- GIVEN RECORDS

□ □ □ □ □ □ □

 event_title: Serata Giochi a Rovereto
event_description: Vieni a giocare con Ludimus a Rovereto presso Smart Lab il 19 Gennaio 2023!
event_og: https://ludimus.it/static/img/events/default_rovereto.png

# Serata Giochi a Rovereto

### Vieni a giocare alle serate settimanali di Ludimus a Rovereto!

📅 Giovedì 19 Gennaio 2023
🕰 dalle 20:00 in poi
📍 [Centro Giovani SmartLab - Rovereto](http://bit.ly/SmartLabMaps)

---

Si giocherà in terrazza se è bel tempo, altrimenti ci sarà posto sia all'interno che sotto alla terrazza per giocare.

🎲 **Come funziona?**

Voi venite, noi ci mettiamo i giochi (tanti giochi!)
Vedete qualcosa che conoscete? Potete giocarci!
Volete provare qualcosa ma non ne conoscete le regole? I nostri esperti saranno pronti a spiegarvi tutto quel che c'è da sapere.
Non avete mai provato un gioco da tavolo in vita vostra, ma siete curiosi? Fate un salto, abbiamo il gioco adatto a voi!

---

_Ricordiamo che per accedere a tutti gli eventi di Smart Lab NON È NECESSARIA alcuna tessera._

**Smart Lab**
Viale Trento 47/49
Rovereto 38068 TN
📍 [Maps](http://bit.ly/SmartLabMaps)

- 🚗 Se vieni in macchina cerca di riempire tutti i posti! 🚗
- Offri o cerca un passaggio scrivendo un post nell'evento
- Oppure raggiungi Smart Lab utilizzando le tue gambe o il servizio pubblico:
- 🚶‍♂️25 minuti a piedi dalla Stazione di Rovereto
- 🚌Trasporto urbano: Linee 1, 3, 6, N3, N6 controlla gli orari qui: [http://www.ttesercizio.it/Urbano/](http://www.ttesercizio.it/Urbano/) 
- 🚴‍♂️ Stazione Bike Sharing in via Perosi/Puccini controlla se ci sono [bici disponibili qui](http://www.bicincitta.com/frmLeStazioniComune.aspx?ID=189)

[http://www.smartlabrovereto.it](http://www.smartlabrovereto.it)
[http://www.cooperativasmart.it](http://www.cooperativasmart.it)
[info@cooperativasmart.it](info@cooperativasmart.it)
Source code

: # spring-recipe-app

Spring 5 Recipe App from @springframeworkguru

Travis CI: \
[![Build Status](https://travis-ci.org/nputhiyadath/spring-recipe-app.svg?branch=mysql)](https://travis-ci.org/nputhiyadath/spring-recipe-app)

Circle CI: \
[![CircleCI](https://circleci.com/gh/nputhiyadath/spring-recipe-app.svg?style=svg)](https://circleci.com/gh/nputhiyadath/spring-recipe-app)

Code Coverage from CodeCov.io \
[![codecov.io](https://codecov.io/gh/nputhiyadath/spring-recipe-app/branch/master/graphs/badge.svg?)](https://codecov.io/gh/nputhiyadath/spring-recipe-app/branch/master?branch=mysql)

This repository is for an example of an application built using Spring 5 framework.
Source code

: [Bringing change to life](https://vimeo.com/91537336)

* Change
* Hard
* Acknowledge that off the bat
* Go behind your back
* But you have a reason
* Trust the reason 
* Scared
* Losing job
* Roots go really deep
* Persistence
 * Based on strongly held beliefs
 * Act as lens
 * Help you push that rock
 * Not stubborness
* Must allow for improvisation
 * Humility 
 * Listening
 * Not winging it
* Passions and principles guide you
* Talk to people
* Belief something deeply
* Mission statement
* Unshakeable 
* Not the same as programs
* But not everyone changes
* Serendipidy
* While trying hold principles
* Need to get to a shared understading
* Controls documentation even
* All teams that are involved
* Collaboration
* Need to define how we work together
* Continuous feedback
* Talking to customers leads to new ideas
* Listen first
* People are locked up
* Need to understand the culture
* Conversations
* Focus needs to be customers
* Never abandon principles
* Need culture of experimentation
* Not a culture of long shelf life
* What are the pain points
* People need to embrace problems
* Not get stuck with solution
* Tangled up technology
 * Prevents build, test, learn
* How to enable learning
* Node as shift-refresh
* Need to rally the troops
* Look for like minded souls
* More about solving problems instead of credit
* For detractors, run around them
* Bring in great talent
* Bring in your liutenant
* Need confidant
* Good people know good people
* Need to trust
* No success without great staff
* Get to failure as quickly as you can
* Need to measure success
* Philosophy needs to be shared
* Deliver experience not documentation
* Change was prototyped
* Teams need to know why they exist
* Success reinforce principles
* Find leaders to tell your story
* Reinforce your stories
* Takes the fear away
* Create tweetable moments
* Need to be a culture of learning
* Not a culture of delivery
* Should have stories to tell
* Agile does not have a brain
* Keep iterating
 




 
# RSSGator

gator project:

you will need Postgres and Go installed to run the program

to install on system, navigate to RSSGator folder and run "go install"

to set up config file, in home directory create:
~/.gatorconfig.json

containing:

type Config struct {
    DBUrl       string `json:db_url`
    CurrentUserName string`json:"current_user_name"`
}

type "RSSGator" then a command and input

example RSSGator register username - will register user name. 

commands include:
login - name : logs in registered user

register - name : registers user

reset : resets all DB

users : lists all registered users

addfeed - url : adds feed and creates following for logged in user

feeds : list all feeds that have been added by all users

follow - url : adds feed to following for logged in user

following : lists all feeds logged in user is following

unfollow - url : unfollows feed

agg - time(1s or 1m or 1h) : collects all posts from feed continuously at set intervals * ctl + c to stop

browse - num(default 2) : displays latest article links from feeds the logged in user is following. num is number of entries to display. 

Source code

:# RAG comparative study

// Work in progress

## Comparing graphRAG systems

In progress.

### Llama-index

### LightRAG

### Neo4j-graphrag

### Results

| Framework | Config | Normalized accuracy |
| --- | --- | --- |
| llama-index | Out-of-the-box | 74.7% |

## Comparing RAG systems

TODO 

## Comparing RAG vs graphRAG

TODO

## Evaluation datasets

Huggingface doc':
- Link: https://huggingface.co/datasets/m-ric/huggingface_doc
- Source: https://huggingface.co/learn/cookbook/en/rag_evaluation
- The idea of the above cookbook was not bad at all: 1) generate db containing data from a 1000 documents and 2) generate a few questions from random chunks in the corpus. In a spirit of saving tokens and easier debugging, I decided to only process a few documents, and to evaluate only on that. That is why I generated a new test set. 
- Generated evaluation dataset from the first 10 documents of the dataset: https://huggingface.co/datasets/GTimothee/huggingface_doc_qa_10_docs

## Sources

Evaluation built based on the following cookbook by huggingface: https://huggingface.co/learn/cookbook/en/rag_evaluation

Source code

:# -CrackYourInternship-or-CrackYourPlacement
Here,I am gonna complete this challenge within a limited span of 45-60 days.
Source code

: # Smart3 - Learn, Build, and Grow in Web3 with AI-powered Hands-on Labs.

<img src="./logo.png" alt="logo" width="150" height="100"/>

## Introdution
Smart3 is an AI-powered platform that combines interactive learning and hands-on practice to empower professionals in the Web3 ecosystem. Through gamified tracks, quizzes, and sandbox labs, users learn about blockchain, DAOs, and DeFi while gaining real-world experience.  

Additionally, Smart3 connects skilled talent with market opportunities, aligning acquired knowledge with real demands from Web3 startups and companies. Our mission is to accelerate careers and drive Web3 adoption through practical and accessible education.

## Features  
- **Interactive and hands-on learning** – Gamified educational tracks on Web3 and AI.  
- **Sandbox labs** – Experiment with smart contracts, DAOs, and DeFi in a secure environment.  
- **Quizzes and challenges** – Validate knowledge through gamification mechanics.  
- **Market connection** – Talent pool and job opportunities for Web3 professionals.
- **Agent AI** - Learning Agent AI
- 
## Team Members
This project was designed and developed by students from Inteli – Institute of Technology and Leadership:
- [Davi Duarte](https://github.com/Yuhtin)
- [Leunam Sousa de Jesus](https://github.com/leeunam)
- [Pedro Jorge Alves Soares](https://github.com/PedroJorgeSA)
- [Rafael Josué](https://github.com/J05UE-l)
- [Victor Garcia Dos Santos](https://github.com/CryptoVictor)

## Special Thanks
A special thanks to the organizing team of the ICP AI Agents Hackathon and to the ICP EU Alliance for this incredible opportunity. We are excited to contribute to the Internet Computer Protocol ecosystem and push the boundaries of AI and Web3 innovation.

□ □ □ □ □ □ □

- WHAT TO WORK ON
Starting from the top of the records and ending at the line that contains "[http://www.smartlabrovereto.it](http://www.smartlabrovereto.it)", repeat each line exactly and return only those lines.

- SOLVED PROBLEM
 event_title: Serata Giochi a Rovereto
event_description: Vieni a giocare con Ludimus a Rovereto presso Smart Lab il 19 Gennaio 2023!
event_og: https://ludimus.it/static/img/events/default_rovereto.png

# Serata Giochi a Rovereto

### Vieni a giocare alle serate settimanali di Ludimus a Rovereto!

📅 Giovedì 19 Gennaio 2023
🕰 dalle 20:00 in poi
📍 [Centro Giovani SmartLab - Rovereto](http://bit.ly/SmartLabMaps)

---

Si giocherà in terrazza se è bel tempo, altrimenti ci sarà posto sia all'interno che sotto alla terrazza per giocare.

🎲 **Come funziona?**

Voi venite, noi ci mettiamo i giochi (tanti giochi!)
Vedete qualcosa che conoscete? Potete giocarci!
Volete provare qualcosa ma non ne conoscete le regole? I nostri esperti saranno pronti a spiegarvi tutto quel che c'è da sapere.
Non avete mai provato un gioco da tavolo in vita vostra, ma siete curiosi? Fate un salto, abbiamo il gioco adatto a voi!

---

_Ricordiamo che per accedere a tutti gli eventi di Smart Lab NON È NECESSARIA alcuna tessera._

**Smart Lab**
Viale Trento 47/49
Rovereto 38068 TN
📍 [Maps](http://bit.ly/SmartLabMaps)

- 🚗 Se vieni in macchina cerca di riempire tutti i posti! 🚗
- Offri o cerca un passaggio scrivendo un post nell'evento
- Oppure raggiungi Smart Lab utilizzando le tue gambe o il servizio pubblico:
- 🚶‍♂️25 minuti a piedi dalla Stazione di Rovereto
- 🚌Trasporto urbano: Linee 1, 3, 6, N3, N6 controlla gli orari qui: [http://www.ttesercizio.it/Urbano/](http://www.ttesercizio.it/Urbano/) 
- 🚴‍♂️ Stazione Bike Sharing in via Perosi/Puccini controlla se ci sono [bici disponibili qui](http://www.bicincitta.com/frmLeStazioniComune.aspx?ID=189)

[http://www.smartlabrovereto.it](http://www.smartlabrovereto.it)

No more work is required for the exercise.